EXERCISE INSTRUCTIONS:
Leaving out the pictures, output each record exactly as it stands.

:::::

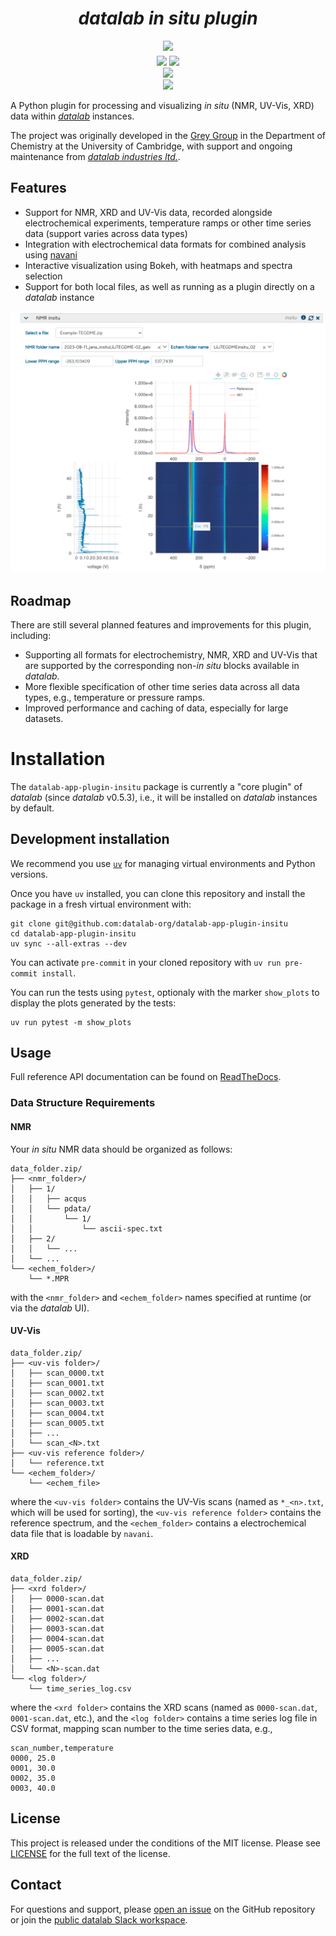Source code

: # <div align="center"><i>datalab *in situ* plugin</i></div>

<div align="center" style="padding-bottom: 5px">
<a href="https://demo.datalab-org.io"><img src="https://img.shields.io/badge/try_it_out!-public_demo_server-orange?logo=firefox"></a>
</div>
<div align="center">
<a href="https://github.com/datalab-org/datalab-app-plugin-insitu/releases"><img src="https://badgen.net/github/release/datalab-org/datalab-app-plugin-insitu?icon=github&color=blue"></a>
<a href="https://github.com/datalab-org/datalab-app-plugin-insitu"><img src="https://badgen.net/github/license/datalab-org/datalab-app-plugin-insitu?icon=license&color=purple"></a>
</div>
<div align="center">
<a href="https://datalab-app-plugin-insitu.readthedocs.io/en/latest/?badge=latest"><img src="https://img.shields.io/readthedocs/datalab-app-plugin-insitu?logo=readthedocs"></a>
</div>
<div align="center">
<a href="https://join.slack.com/t/datalab-world/shared_invite/zt-2h58ev3pc-VV496~5je~QoT2TgFIwn4g"><img src="https://img.shields.io/badge/Slack-chat_with_us-yellow?logo=slack"></a>
</div>


A Python plugin for processing and visualizing *in situ* (NMR, UV-Vis, XRD) data within [_datalab_](https://github.com/datalab-org/datalab) instances.

The project was originally developed in the [Grey Group](https://www.ch.cam.ac.uk/group/grey/) in the Department of Chemistry at the University of Cambridge, with support and ongoing maintenance from [*datalab industries ltd.*](https://datalab.industries).

## Features

- Support for NMR, XRD and UV-Vis data, recorded alongside electrochemical experiments, temperature ramps or other time series data (support varies across data types)
- Integration with electrochemical data formats for combined analysis using [navani](https://github.com/be-smith/navani)
- Interactive visualization using Bokeh, with heatmaps and spectra selection
- Support for both local files, as well as running as a plugin directly on a *datalab* instance

<div align="center">
   <img src="./static/datalab_plugin_bokeh_plot.png" width=600rem>
</div>

## Roadmap

There are still several planned features and improvements for this plugin,
including:

- Supporting all formats for electrochemistry, NMR, XRD and UV-Vis that are supported by the corresponding non-*in situ* blocks available in *datalab*.
- More flexible specification of other time series data across all data types, e.g., temperature or pressure ramps.
- Improved performance and caching of data, especially for large datasets.

# Installation

The `datalab-app-plugin-insitu` package is currently a "core plugin" of *datalab* (since *datalab* v0.5.3), i.e., it will be installed on *datalab* instances by default.

## Development installation

We recommend you use [`uv`](https://astral.sh/uv) for managing virtual environments and Python versions.

Once you have `uv` installed, you can clone this repository and install the package in a fresh virtual environment with:

```shell
git clone git@github.com:datalab-org/datalab-app-plugin-insitu
cd datalab-app-plugin-insitu
uv sync --all-extras --dev
```

You can activate `pre-commit` in your cloned repository with `uv run pre-commit install`.

You can run the tests using `pytest`, optionaly with the marker `show_plots` to display the plots generated by the tests:

```shell
uv run pytest -m show_plots
```

## Usage

Full reference API documentation can be found on [ReadTheDocs](https://datalab-app-plugin-insitu.readthedocs.io/).

### Data Structure Requirements


#### NMR

Your *in situ* NMR data should be organized as follows:

```
data_folder.zip/
├── <nmr_folder>/
│   ├── 1/
│   │   ├── acqus
│   │   └── pdata/
│   │       └── 1/
│   │           └── ascii-spec.txt
│   ├── 2/
│   │   └── ...
│   └── ...
└── <echem_folder>/
    └── *.MPR
```

with the `<nmr_folder>` and `<echem_folder>` names specified at runtime (or via the *datalab* UI).

#### UV-Vis

```
data_folder.zip/
├── <uv-vis folder>/
│   ├── scan_0000.txt
│   ├── scan_0001.txt
│   ├── scan_0002.txt
│   ├── scan_0003.txt
│   ├── scan_0004.txt
│   ├── scan_0005.txt
│   ├── ...
│   └── scan_<N>.txt
├── <uv-vis reference folder>/
│   └── reference.txt
└── <echem_folder>/
    └── <echem_file>
```

where the `<uv-vis folder>` contains the UV-Vis scans (named as `*_<n>.txt`, which will be used for sorting), the `<uv-vis reference folder>` contains the reference spectrum, and the `<echem_folder>` contains a electrochemical data file that is loadable by `navani`.

#### XRD

```
data_folder.zip/
├── <xrd folder>/
│   ├── 0000-scan.dat
│   ├── 0001-scan.dat
│   ├── 0002-scan.dat
│   ├── 0003-scan.dat
│   ├── 0004-scan.dat
│   ├── 0005-scan.dat
│   ├── ...
│   └── <N>-scan.dat
└── <log folder>/
    └── time_series_log.csv
```

where the `<xrd folder>` contains the XRD scans (named as `0000-scan.dat`, `0001-scan.dat`, etc.), and the `<log folder>` contains a time series log file in CSV format, mapping scan number to the time series data, e.g.,

```csv
scan_number,temperature
0000, 25.0
0001, 30.0
0002, 35.0
0003, 40.0
```

## License

This project is released under the conditions of the MIT license. Please see [LICENSE](https://github.com/datalab-org/datalab-app-plugin-insitu/blob/main/LICENSE) for the full text of the license.

## Contact

For questions and support, please [open an issue](https://github.com/datalab-org/datalab-app-plugin-insitu/issues) on the GitHub repository or join the [public datalab Slack workspace](https://join.slack.com/t/datalab-world/shared_invite/zt-2h58ev3pc-VV496~5je~QoT2TgFIwn4g).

:::::

ANSWER TO THIS TASK:
Source code

: # <div align="center"><i>datalab *in situ* plugin</i></div>

<div align="center" style="padding-bottom: 5px">
<a href="https://demo.datalab-org.io"><img src="https://img.shields.io/badge/try_it_out!-public_demo_server-orange?logo=firefox"></a>
</div>
<div align="center">
<a href="https://github.com/datalab-org/datalab-app-plugin-insitu/releases"><img src="https://badgen.net/github/release/datalab-org/datalab-app-plugin-insitu?icon=github&color=blue"></a>
<a href="https://github.com/datalab-org/datalab-app-plugin-insitu"><img src="https://badgen.net/github/license/datalab-org/datalab-app-plugin-insitu?icon=license&color=purple"></a>
</div>
<div align="center">
<a href="https://datalab-app-plugin-insitu.readthedocs.io/en/latest/?badge=latest"><img src="https://img.shields.io/readthedocs/datalab-app-plugin-insitu?logo=readthedocs"></a>
</div>
<div align="center">
<a href="https://join.slack.com/t/datalab-world/shared_invite/zt-2h58ev3pc-VV496~5je~QoT2TgFIwn4g"><img src="https://img.shields.io/badge/Slack-chat_with_us-yellow?logo=slack"></a>
</div>


A Python plugin for processing and visualizing *in situ* (NMR, UV-Vis, XRD) data within [_datalab_](https://github.com/datalab-org/datalab) instances.

The project was originally developed in the [Grey Group](https://www.ch.cam.ac.uk/group/grey/) in the Department of Chemistry at the University of Cambridge, with support and ongoing maintenance from [*datalab industries ltd.*](https://datalab.industries).

## Features

- Support for NMR, XRD and UV-Vis data, recorded alongside electrochemical experiments, temperature ramps or other time series data (support varies across data types)
- Integration with electrochemical data formats for combined analysis using [navani](https://github.com/be-smith/navani)
- Interactive visualization using Bokeh, with heatmaps and spectra selection
- Support for both local files, as well as running as a plugin directly on a *datalab* instance

<div align="center">
   <img src="./static/datalab_plugin_bokeh_plot.png" width=600rem>
</div>

## Roadmap

There are still several planned features and improvements for this plugin,
including:

- Supporting all formats for electrochemistry, NMR, XRD and UV-Vis that are supported by the corresponding non-*in situ* blocks available in *datalab*.
- More flexible specification of other time series data across all data types, e.g., temperature or pressure ramps.
- Improved performance and caching of data, especially for large datasets.

# Installation

The `datalab-app-plugin-insitu` package is currently a "core plugin" of *datalab* (since *datalab* v0.5.3), i.e., it will be installed on *datalab* instances by default.

## Development installation

We recommend you use [`uv`](https://astral.sh/uv) for managing virtual environments and Python versions.

Once you have `uv` installed, you can clone this repository and install the package in a fresh virtual environment with:

```shell
git clone git@github.com:datalab-org/datalab-app-plugin-insitu
cd datalab-app-plugin-insitu
uv sync --all-extras --dev
```

You can activate `pre-commit` in your cloned repository with `uv run pre-commit install`.

You can run the tests using `pytest`, optionaly with the marker `show_plots` to display the plots generated by the tests:

```shell
uv run pytest -m show_plots
```

## Usage

Full reference API documentation can be found on [ReadTheDocs](https://datalab-app-plugin-insitu.readthedocs.io/).

### Data Structure Requirements


#### NMR

Your *in situ* NMR data should be organized as follows:

```
data_folder.zip/
├── <nmr_folder>/
│   ├── 1/
│   │   ├── acqus
│   │   └── pdata/
│   │       └── 1/
│   │           └── ascii-spec.txt
│   ├── 2/
│   │   └── ...
│   └── ...
└── <echem_folder>/
    └── *.MPR
```

with the `<nmr_folder>` and `<echem_folder>` names specified at runtime (or via the *datalab* UI).

#### UV-Vis

```
data_folder.zip/
├── <uv-vis folder>/
│   ├── scan_0000.txt
│   ├── scan_0001.txt
│   ├── scan_0002.txt
│   ├── scan_0003.txt
│   ├── scan_0004.txt
│   ├── scan_0005.txt
│   ├── ...
│   └── scan_<N>.txt
├── <uv-vis reference folder>/
│   └── reference.txt
└── <echem_folder>/
    └── <echem_file>
```

where the `<uv-vis folder>` contains the UV-Vis scans (named as `*_<n>.txt`, which will be used for sorting), the `<uv-vis reference folder>` contains the reference spectrum, and the `<echem_folder>` contains a electrochemical data file that is loadable by `navani`.

#### XRD

```
data_folder.zip/
├── <xrd folder>/
│   ├── 0000-scan.dat
│   ├── 0001-scan.dat
│   ├── 0002-scan.dat
│   ├── 0003-scan.dat
│   ├── 0004-scan.dat
│   ├── 0005-scan.dat
│   ├── ...
│   └── <N>-scan.dat
└── <log folder>/
    └── time_series_log.csv
```

where the `<xrd folder>` contains the XRD scans (named as `0000-scan.dat`, `0001-scan.dat`, etc.), and the `<log folder>` contains a time series log file in CSV format, mapping scan number to the time series data, e.g.,

```csv
scan_number,temperature
0000, 25.0
0001, 30.0
0002, 35.0
0003, 40.0
```

## License

This project is released under the conditions of the MIT license. Please see [LICENSE](https://github.com/datalab-org/datalab-app-plugin-insitu/blob/main/LICENSE) for the full text of the license.

## Contact

For questions and support, please [open an issue](https://github.com/datalab-org/datalab-app-plugin-insitu/issues) on the GitHub repository or join the [public datalab Slack workspace](https://join.slack.com/t/datalab-world/shared_invite/zt-2h58ev3pc-VV496~5je~QoT2TgFIwn4g).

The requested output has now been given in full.